In order to understand this apparent incongruity we utilized a technique called functional magnetic resonance imaging (fMRI) (2). By this technique we asked patients to imagine (think of) their taste distortion while in the MRI scanner which is imaging their active brain function. This technique uniformly demonstrated extreme robust brain activation, not only in the brain regions involved with taste function, but also over most of the brain itself which again may seem incongruous since patients may exhibit a loss of taste acuity.

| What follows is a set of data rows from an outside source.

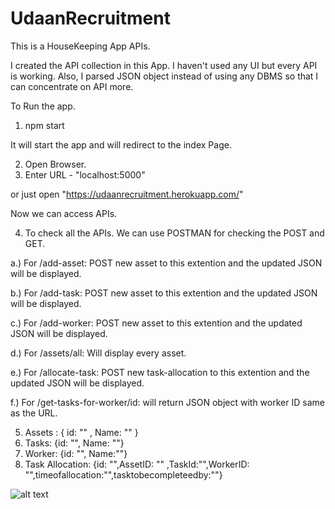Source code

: # UdaanRecruitment
This is  a HouseKeeping App APIs.

I created the API collection in this App. I haven't used any UI but every API is working.
Also, I parsed JSON object  instead of using any DBMS so that I can concentrate on API more.

To Run the app.

1. npm start

It will start the app and will redirect to the index Page.

2. Open Browser.
3. Enter URL - "localhost:5000"

or just open "https://udaanrecruitment.herokuapp.com/"

Now we can access APIs.

4. To check all the APIs. We can use POSTMAN for checking the POST and GET.

  a.) For /add-asset: POST new asset to this extention and the updated JSON will be displayed.
  
  b.) For /add-task: POST new asset to this extention and the updated JSON will be displayed.
  
  c.) For /add-worker: POST new asset to this extention and the updated JSON will be displayed.
  
  d.) For /assets/all: Will display every asset.
  
  e.) For /allocate-task: POST new task-allocation to this extention and the updated JSON will be displayed.
  
  f.) For /get-tasks-for-worker/id: will return JSON object with worker ID same as the URL.
  

5. Assets : { id: "" , Name: "" }
6. Tasks: {id: "", Name: ""}
7. Worker: {id: "", Name:""}
8. Task Allocation: {id: "",AssetID: "" ,TaskId:"",WorkerID: "",timeofallocation:"",tasktobecompleteedby:""}


![alt text](https://raw.githubusercontent.com/archit1jain/UdaanRecruitment/blob/master/assets-all.PNG)


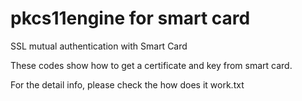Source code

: # pkcs11engine for smart card
SSL mutual authentication with Smart Card


These codes show how to get a certificate and key from smart card. 

For the detail info, please check the how does it work.txt
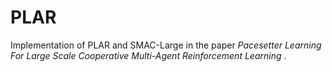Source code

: # PLAR
Implementation of PLAR and SMAC-Large in the paper *Pacesetter Learning For Large Scale Cooperative Multi-Agent Reinforcement Learning* .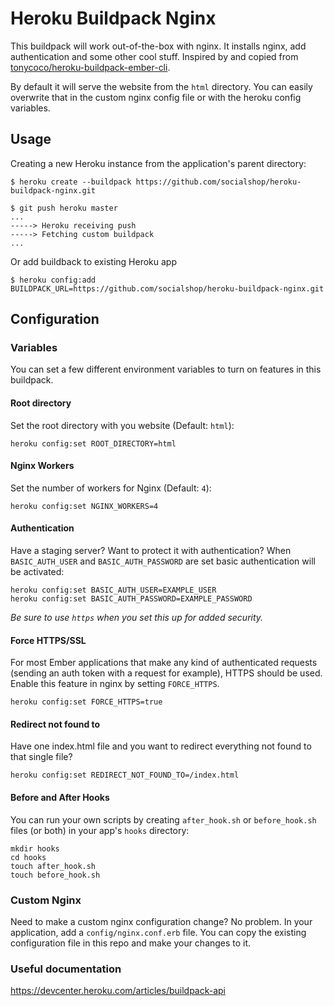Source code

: # Heroku Buildpack Nginx

This buildpack will work out-of-the-box with nginx. It installs nginx, add authentication and some other cool stuff. Inspired by and copied from [tonycoco/heroku-buildpack-ember-cli](https://github.com/tonycoco/heroku-buildpack-ember-cli).

By default it will serve the website from the `html` directory. You can easily overwrite that in the custom nginx config file or with the heroku config variables.

## Usage

Creating a new Heroku instance from the application's parent directory:

    $ heroku create --buildpack https://github.com/socialshop/heroku-buildpack-nginx.git

    $ git push heroku master
    ...
    -----> Heroku receiving push
    -----> Fetching custom buildpack
    ...

Or add buildback to existing Heroku app

    $ heroku config:add BUILDPACK_URL=https://github.com/socialshop/heroku-buildpack-nginx.git

## Configuration

### Variables

You can set a few different environment variables to turn on features in this buildpack.

#### Root directory

Set the root directory with you website (Default: `html`):

    heroku config:set ROOT_DIRECTORY=html

#### Nginx Workers

Set the number of workers for Nginx (Default: `4`):

    heroku config:set NGINX_WORKERS=4

#### Authentication

Have a staging server? Want to protect it with authentication? When `BASIC_AUTH_USER` and `BASIC_AUTH_PASSWORD` are set basic authentication will be activated:

    heroku config:set BASIC_AUTH_USER=EXAMPLE_USER
    heroku config:set BASIC_AUTH_PASSWORD=EXAMPLE_PASSWORD

*Be sure to use `https` when you set this up for added security.*

#### Force HTTPS/SSL

For most Ember applications that make any kind of authenticated requests (sending an auth token with a request for example), HTTPS should be used. Enable this feature in nginx by setting `FORCE_HTTPS`.

    heroku config:set FORCE_HTTPS=true

#### Redirect not found to

Have one index.html file and you want to redirect everything not found to that single file?

    heroku config:set REDIRECT_NOT_FOUND_TO=/index.html

#### Before and After Hooks

You can run your own scripts by creating `after_hook.sh` or `before_hook.sh` files (or both) in your app's `hooks` directory:

    mkdir hooks
    cd hooks
    touch after_hook.sh
    touch before_hook.sh

### Custom Nginx

Need to make a custom nginx configuration change? No problem. In your application, add a `config/nginx.conf.erb` file. You can copy the existing configuration file in this repo and make your changes to it.

### Useful documentation

https://devcenter.heroku.com/articles/buildpack-api
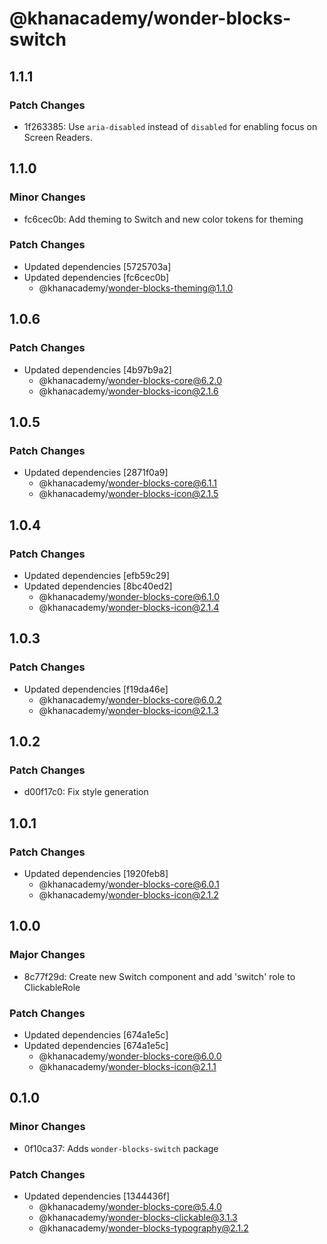 # @khanacademy/wonder-blocks-switch

## 1.1.1

### Patch Changes

-   1f263385: Use `aria-disabled` instead of `disabled` for enabling focus on Screen Readers.

## 1.1.0

### Minor Changes

-   fc6cec0b: Add theming to Switch and new color tokens for theming

### Patch Changes

-   Updated dependencies [5725703a]
-   Updated dependencies [fc6cec0b]
    -   @khanacademy/wonder-blocks-theming@1.1.0

## 1.0.6

### Patch Changes

-   Updated dependencies [4b97b9a2]
    -   @khanacademy/wonder-blocks-core@6.2.0
    -   @khanacademy/wonder-blocks-icon@2.1.6

## 1.0.5

### Patch Changes

-   Updated dependencies [2871f0a9]
    -   @khanacademy/wonder-blocks-core@6.1.1
    -   @khanacademy/wonder-blocks-icon@2.1.5

## 1.0.4

### Patch Changes

-   Updated dependencies [efb59c29]
-   Updated dependencies [8bc40ed2]
    -   @khanacademy/wonder-blocks-core@6.1.0
    -   @khanacademy/wonder-blocks-icon@2.1.4

## 1.0.3

### Patch Changes

-   Updated dependencies [f19da46e]
    -   @khanacademy/wonder-blocks-core@6.0.2
    -   @khanacademy/wonder-blocks-icon@2.1.3

## 1.0.2

### Patch Changes

-   d00f17c0: Fix style generation

## 1.0.1

### Patch Changes

-   Updated dependencies [1920feb8]
    -   @khanacademy/wonder-blocks-core@6.0.1
    -   @khanacademy/wonder-blocks-icon@2.1.2

## 1.0.0

### Major Changes

-   8c77f29d: Create new Switch component and add 'switch' role to ClickableRole

### Patch Changes

-   Updated dependencies [674a1e5c]
-   Updated dependencies [674a1e5c]
    -   @khanacademy/wonder-blocks-core@6.0.0
    -   @khanacademy/wonder-blocks-icon@2.1.1

## 0.1.0

### Minor Changes

-   0f10ca37: Adds `wonder-blocks-switch` package

### Patch Changes

-   Updated dependencies [1344436f]
    -   @khanacademy/wonder-blocks-core@5.4.0
    -   @khanacademy/wonder-blocks-clickable@3.1.3
    -   @khanacademy/wonder-blocks-typography@2.1.2
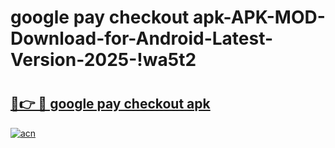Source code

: # google pay checkout apk-APK-MOD-Download-for-Android-Latest-Version-2025-!wa5t2

# <h2><a href="https://a37prh.esa.edu.pl?title=google_pay_checkout_apk&ref=wa5t2">🔗👉 🔴 google pay checkout apk</a></h2>

[![acn](https://github.com/user-attachments/assets/0f9c940e-d8b0-45ae-aac7-cd30a18b3e1c)](https://a37prh.esa.edu.pl?title=google_pay_checkout_apk&ref=wa5t2)

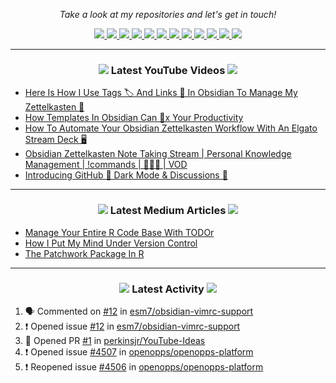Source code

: <!-- Social Section -->
<p align="center">
  <i>Take a look at my repositories and let's get in touch!</i>

<p align="center">
  <a href= "https://github.com/tallguyjenks/">
    <img src="https://img.icons8.com/material-outlined/30/689d6a/source-code.png"/>
  </a>
  <a href= "https://www.linkedin.com/in/bryanjenks/">
    <img src="https://img.icons8.com/material-outlined/30/689d6a/linkedin.png"/>
  </a>
  <a href= "https://twitter.com/tallguyjenks">
    <img src="https://img.icons8.com/material-outlined/30/689d6a/twitter.png"/>
  </a>
  <a href= "https://www.bryanjenks.dev">
    <img src="https://img.icons8.com/material-outlined/30/689d6a/geography.png"/>
  </a>
  <a href="https://www.buymeacoffee.com/tallguyjenks">
    <img src="https://img.icons8.com/material-outlined/30/689d6a/cafe.png"/>
  </a>
  <a href="https://www.youtube.com/c/BryanJenksTech?sub_confirmation=1">
    <img src="https://img.icons8.com/material-outlined/30/689d6a/youtube-play.png"/>
  </a>
  <a href="https://www.twitch.tv/tallguyjenks">
    <img src="https://img.icons8.com/material-outlined/24/689d6a/twitch.png"/>
  </a>
  <a href="https://orcid.org/0000-0002-9604-3069">
    <img src="https://img.icons8.com/material-outlined/30/689d6a/camera-addon-identification.png"/>
  </a>
  <a href="https://github.com/tallguyjenks/CV/blob/master/CV.pdf">
    <img src="https://img.icons8.com/material-outlined/30/689d6a/parse-from-clipboard.png"/>
  </a>
  <a href="mailto:bryanjenks@protonmail.com">
    <img src="https://img.icons8.com/ios-glyphs/30/689d6a/physics.png"/>
  </a>
  <a href="https://medium.com/@tallguyjenks">
    <img src="https://img.icons8.com/ios-filled/30/689d6a/medium-new.png"/>
  </a>
  <a href="https://stackoverflow.com/users/12339658/tallguyjenks">
    <img src="https://img.icons8.com/metro/26/689d6a/stackoverflow.png"/>
  </a>

  
</p>

---
  
<h3 align="center"><a href="https://www.youtube.com/c/BryanJenksTech?sub_confirmation=1"><img src="https://img.icons8.com/material-outlined/30/689d6a/youtube-play.png"/></a> Latest YouTube Videos <a href="https://www.youtube.com/c/BryanJenksTech?sub_confirmation=1"><img src="https://img.icons8.com/material-outlined/30/689d6a/youtube-play.png"/></a></h3>

<!-- YOUTUBE:START -->
- [Here Is How I Use Tags 🏷️ And Links 🔗️ In Obsidian To Manage My Zettelkasten 📝️](https://www.youtube.com/watch?v=zIh1S7ra3aI)
- [How Templates In Obsidian Can 💯️x Your Productivity](https://www.youtube.com/watch?v=1eUxQo6Dy7k)
- [How To Automate Your Obsidian Zettelkasten Workflow With An Elgato Stream Deck 🖥️](https://www.youtube.com/watch?v=pFLQbFhrciw)
- [Obsidian Zettelkasten Note Taking Stream | Personal Knowledge Management | !commands | 📝️📝️📝️ | VOD](https://www.youtube.com/watch?v=uJIHbJKDsFQ)
- [Introducing GitHub 🌙️ Dark Mode & Discussions 💬️](https://www.youtube.com/watch?v=P6BasTJu1RI)
<!-- YOUTUBE:END -->

---

<h3 align="center"><a href="https://medium.com/@tallguyjenks"><img src="https://img.icons8.com/ios-filled/30/689d6a/medium-new.png"/></a> Latest Medium Articles <a href="https://medium.com/@tallguyjenks"><img src="https://img.icons8.com/ios-filled/30/689d6a/medium-new.png"/></a></h3>


<!-- ARTICLES:START -->
- [Manage Your Entire R Code Base With TODOr](https://towardsdatascience.com/manage-your-entire-r-code-base-with-todor-76dcd7abad9?source=rss-32e452bd16bd------2)
- [How I Put My Mind Under Version Control](https://medium.com/analytics-vidhya/how-i-put-my-mind-under-version-control-24caea37b8a5?source=rss-32e452bd16bd------2)
- [The Patchwork Package In R](https://medium.com/analytics-vidhya/the-patchwork-package-in-r-9468e4a7cd29?source=rss-32e452bd16bd------2)
<!-- ARTICLES:END -->

---

<h3 align="center"><a href= "https://github.com/tallguyjenks/"><img src="https://img.icons8.com/material-outlined/30/689d6a/cafe.png"/></a> Latest Activity <a href= "https://github.com/tallguyjenks/"><img src="https://img.icons8.com/metro/26/689d6a/stackoverflow.png"/></a></h3>

<!--START_SECTION:activity-->
1. 🗣 Commented on [#12](https://github.com/esm7/obsidian-vimrc-support/issues/12) in [esm7/obsidian-vimrc-support](https://github.com/esm7/obsidian-vimrc-support)
2. ❗️ Opened issue [#12](https://github.com/esm7/obsidian-vimrc-support/issues/12) in [esm7/obsidian-vimrc-support](https://github.com/esm7/obsidian-vimrc-support)
3. 💪 Opened PR [#1](https://github.com/perkinsjr/YouTube-Ideas/pull/1) in [perkinsjr/YouTube-Ideas](https://github.com/perkinsjr/YouTube-Ideas)
4. ❗️ Opened issue [#4507](https://github.com/openopps/openopps-platform/issues/4507) in [openopps/openopps-platform](https://github.com/openopps/openopps-platform)
5. ❗️ Reopened issue [#4506](https://github.com/openopps/openopps-platform/issues/4506) in [openopps/openopps-platform](https://github.com/openopps/openopps-platform)
<!--END_SECTION:activity-->
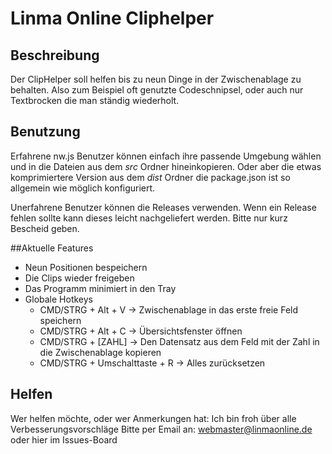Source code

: 
# Linma Online Cliphelper

## Beschreibung

Der ClipHelper soll helfen bis zu neun Dinge in der Zwischenablage zu behalten.
Also zum Beispiel oft genutzte Codeschnipsel, oder auch nur Textbrocken die man ständig wiederholt.

## Benutzung

Erfahrene nw.js Benutzer können einfach ihre passende Umgebung wählen und in die Dateien aus dem *src* Ordner hineinkopieren.
Oder aber die etwas komprimiertere Version aus dem *dist* Ordner
die package.json ist so allgemein wie möglich konfiguriert.

Unerfahrene Benutzer können die Releases verwenden.
Wenn ein Release fehlen sollte kann dieses leicht nachgeliefert werden.
Bitte nur kurz Bescheid geben.

##Aktuelle Features

* Neun Positionen bespeichern
* Die Clips wieder freigeben
* Das Programm minimiert in den Tray
* Globale Hotkeys
  * CMD/STRG + Alt + V -> Zwischenablage in das erste freie Feld speichern
  * CMD/STRG + Alt + C -> Übersichtsfenster öffnen
  * CMD/STRG + [ZAHL] -> Den Datensatz aus dem Feld mit der Zahl in die Zwischenablage kopieren
  * CMD/STRG + Umschalttaste + R -> Alles zurücksetzen


## Helfen

Wer helfen möchte, oder wer Anmerkungen hat: 
Ich bin froh über alle Verbesserungsvorschläge 
Bitte per Email an: webmaster@linmaonline.de oder hier im Issues-Board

In order to understand these results more fully we next performed tests of brain neurochemistry using magnetic resonance spectroscopy (MRS) by which biochemical measurements of several brain neurotransmitters could be measured quantitatively (3). Use of this technique demonstrated low levels of the neurotransmitter gamma-aminobutyric acid (GABA) in the same brain region in which this extremely robust brain activation was measured by fMRI (3).
Use of this technique by MRS demonstrated a neural mechanism responsible for these hallucinations since brain GABA is a normal inhibitory neurotransmitter which in its absence may allow brain signals, which are normally repressed, to be perceived by the patient and recognized as taste distortions or hallucinations.
Auditory neuropathy is a term used to describe a type of hearing impairment caused by abnormal neural coding of sound stimuli despite preservation of sensory transduction and amplification by outer hair cells of the ear (4). This term was coined for a type of hearing impairment affecting speech comprehension beyond changes in audibility (4). Patients with this condition report that “they can hear but they cannot understand” speech (4). This type of impairment has been reported to be caused by damage to the sensory inner hair cells of the ear – the receptors used by the ear to “hear sounds”. This type of sensory abnormality may be similar to the receptor abnormality presumed to occur in patients with phantageusia. Indeed, patients with auditory neuropathy also report a decrease in auditory acuity (4) which has been measured in these patients and which is similar to the loss of taste acuity measured in patients with phantageusia (1).
Whereas treatment for auditory neuropathy is currently unknown treatment for phantageusia, based on fMRI and MRS studies are present.
Based upon the decreased brain GABA levels, we initially treated these patients with GABAergic drugs (5). The treatment increased brain GABA levels as measured by MRS and inhibited the presence of these gustatory hallucinations as measured by fMRI (3). We next hypothesized that repetitive transcranial magnetic stimulation (rTMS) of brain might have a similar effect. We used this technique and found that in most patients, this procedure also increased brain GABA (5) and inhibited the gustatory hallucinations (5). On occasion, this treatment was associated with an increase in taste acuity (5).
While the detailed neural mechanisms related to auditory neuropathy are not well understood they have been reported to involve presynaptic loading of synaptic vesicles, Ca2+ influx, or synaptic vesicle exocytosis (4). In our studies, increased brain GABA by use of rTMS inhibited gustatory hallucinations in 80% of patients (6). However, the specific brain correlates of this initiation or treatment of these phantageusias have not yet been determined.